--- Material shown ---
- - - -
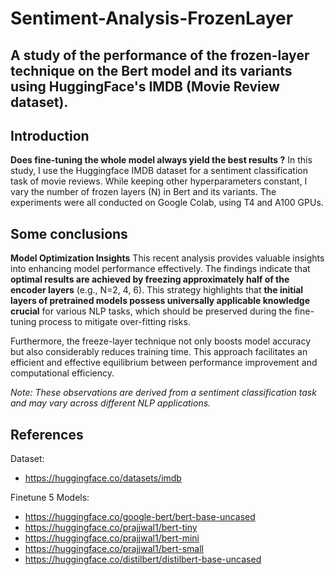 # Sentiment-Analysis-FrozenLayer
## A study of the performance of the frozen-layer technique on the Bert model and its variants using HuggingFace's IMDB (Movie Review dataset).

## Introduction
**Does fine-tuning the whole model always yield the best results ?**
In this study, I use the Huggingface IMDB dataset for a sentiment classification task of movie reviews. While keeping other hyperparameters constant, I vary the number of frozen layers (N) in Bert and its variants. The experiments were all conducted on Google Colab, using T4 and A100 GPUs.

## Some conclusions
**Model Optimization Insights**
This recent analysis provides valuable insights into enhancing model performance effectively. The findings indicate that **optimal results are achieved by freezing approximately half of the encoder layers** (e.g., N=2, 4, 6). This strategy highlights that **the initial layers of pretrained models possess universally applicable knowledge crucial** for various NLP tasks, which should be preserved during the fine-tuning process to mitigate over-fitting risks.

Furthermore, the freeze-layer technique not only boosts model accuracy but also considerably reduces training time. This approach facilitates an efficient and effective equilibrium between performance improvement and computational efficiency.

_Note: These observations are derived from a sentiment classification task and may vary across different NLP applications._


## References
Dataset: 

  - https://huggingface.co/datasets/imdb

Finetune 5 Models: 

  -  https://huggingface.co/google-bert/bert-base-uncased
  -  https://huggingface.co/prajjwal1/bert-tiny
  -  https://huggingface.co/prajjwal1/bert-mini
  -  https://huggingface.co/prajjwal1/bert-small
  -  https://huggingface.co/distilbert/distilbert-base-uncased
- - - -
The expected answer is a word-for-word copy of every line from the one that contains "## References" through the final line of the material.

## References
Dataset: 

  - https://huggingface.co/datasets/imdb

Finetune 5 Models: 

  -  https://huggingface.co/google-bert/bert-base-uncased
  -  https://huggingface.co/prajjwal1/bert-tiny
  -  https://huggingface.co/prajjwal1/bert-mini
  -  https://huggingface.co/prajjwal1/bert-small
  -  https://huggingface.co/distilbert/distilbert-base-uncased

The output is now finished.